Psychopedagogical Society (TPP)

Effective from: 01.01.2026

I. General Provisions

This Privacy Policy explains the rules for collecting and processing personal data of Users and Clients of the Psychopedagogical Society (TPP). The document is based on the GDPR and Polish law.

⚠️ Important: Services provided by TPP are of psychosocial counselling, education, and support nature. They do not constitute health services within the meaning of the Act on Medical Activity; therefore, collected data is not "medical records" but client support documentation.

II. Data Controller

The Data Controller is Towarzystwo Psychopedagogiczne based in Bolesławiec (59‑700), ul. Warszawska 1/3, Poland.

Contact: rodo@psychopedagog.org.

III. Scope and Purpose

We process data necessary to provide counselling and training services:

  • ID Data: Name, surname, tax ID (for invoices), contact details.
  • Technical Data: While using our online systems, we process IP addresses for security purposes, fraud prevention, and protection against DoS/DDoS attacks (legitimate interest of the Data Controller under Art. 6 (1)(f) of the GDPR).
  • Payments: For online payments, data such as email address and customer identifier at the payment provider (Stripe) may be automatically synchronized with our system to ensure consistency of the client record.
  • Sensitive Data (Art. 9 GDPR): Information about life situation, family, mood, and support needs – processed solely based on your explicit consent (service contract) to fulfill the service.

Purpose: Service execution (support, opinions, training), accounting, and defense against claims.

IV. Processing of Minors' Data

The system supports minors. Data of persons under 18 years of age is processed solely based on the consent of a parent or legal guardian who acts on behalf of the minor as a party to the contract.

V. Retention Period

We do not apply medical record retention periods (20 years) as we are not a medical entity.

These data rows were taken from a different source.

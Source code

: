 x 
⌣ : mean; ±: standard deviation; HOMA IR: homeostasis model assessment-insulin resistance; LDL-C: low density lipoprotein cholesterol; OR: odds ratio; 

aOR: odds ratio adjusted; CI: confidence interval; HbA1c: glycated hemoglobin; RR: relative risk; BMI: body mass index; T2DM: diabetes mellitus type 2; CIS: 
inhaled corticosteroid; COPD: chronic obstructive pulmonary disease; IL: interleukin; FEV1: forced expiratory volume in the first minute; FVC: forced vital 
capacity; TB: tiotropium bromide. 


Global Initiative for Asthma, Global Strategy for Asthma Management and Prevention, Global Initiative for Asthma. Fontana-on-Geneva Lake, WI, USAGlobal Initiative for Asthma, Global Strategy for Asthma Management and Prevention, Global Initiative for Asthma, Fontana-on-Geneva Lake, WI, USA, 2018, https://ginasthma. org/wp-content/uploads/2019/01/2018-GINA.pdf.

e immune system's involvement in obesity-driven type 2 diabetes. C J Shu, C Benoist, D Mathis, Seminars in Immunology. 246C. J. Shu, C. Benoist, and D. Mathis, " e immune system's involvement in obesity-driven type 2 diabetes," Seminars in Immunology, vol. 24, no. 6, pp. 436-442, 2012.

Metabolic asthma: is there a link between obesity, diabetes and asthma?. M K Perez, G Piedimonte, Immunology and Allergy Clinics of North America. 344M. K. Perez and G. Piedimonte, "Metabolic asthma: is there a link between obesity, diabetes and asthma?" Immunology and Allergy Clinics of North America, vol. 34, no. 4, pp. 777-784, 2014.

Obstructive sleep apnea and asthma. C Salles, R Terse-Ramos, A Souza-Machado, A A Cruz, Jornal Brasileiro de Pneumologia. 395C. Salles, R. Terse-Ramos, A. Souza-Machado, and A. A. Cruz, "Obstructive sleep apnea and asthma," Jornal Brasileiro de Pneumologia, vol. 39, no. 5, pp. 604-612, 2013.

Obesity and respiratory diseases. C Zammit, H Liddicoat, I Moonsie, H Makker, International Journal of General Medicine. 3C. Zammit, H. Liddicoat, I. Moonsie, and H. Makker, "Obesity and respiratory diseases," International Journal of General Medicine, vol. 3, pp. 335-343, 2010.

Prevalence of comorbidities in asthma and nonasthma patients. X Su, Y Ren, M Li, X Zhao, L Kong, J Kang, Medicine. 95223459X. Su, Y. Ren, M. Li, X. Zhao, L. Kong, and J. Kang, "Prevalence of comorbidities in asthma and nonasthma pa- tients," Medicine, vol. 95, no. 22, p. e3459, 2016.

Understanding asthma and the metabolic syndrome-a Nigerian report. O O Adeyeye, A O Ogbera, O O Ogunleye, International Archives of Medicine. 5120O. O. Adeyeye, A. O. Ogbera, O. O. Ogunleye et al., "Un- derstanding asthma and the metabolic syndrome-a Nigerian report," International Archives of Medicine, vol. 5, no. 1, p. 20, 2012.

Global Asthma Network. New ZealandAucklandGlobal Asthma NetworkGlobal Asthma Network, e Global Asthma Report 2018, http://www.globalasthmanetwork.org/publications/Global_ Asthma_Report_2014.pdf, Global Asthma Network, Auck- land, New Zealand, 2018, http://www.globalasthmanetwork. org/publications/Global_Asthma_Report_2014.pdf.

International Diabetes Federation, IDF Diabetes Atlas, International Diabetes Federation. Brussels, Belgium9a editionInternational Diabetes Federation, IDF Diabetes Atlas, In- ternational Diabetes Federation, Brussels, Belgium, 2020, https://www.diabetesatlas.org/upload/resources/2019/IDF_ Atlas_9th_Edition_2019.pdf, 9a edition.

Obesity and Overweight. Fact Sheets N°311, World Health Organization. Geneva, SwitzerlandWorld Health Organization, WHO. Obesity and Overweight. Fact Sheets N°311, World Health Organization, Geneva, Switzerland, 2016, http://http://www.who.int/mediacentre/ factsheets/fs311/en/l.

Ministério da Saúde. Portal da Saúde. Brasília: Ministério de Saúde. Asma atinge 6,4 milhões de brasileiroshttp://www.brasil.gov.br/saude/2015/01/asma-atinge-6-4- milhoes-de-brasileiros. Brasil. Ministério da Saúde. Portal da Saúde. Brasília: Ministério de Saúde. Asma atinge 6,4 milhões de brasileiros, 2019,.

  • Session Notes / Opinions: Stored for 2 years after the end of cooperation (limitation period for civil claims).
  • Financial Documents: 5 years from the end of the tax year.

After this time, data is permanently deleted or anonymized.

VI. Data Recipients and Processors

Access to data is granted to authorized associates (Counsellors), accountants, and IT providers, including in particular:

  • wFirma: Accounting system.
  • Google / Microsoft: Office infrastructure and file storage.
  • Brevo (Sendinblue): Transactional email and notification delivery.
  • SMS-Gate.app: SMS notification delivery.
  • Stripe: Online payment processing and card payments.
  • SumUp: Payment terminal services and in-person payments.

VII. Client Portal

Access to the Client Portal is via one-time authorization links sent to the email address (so-called passwordless login), which eliminates the need to store traditional passwords and increases the security of your data.

VIII. User Rights

You have the right to: access, rectify, delete ("right to be forgotten" – unless it conflicts with tax duties or defense of claims), and restrict processing. Complaints can be lodged with the President of UODO (Poland).

IX. Cookies and Security

The website uses cookies for statistical and functional purposes. We use SSL encryption and GDPR-compliant data protection procedures.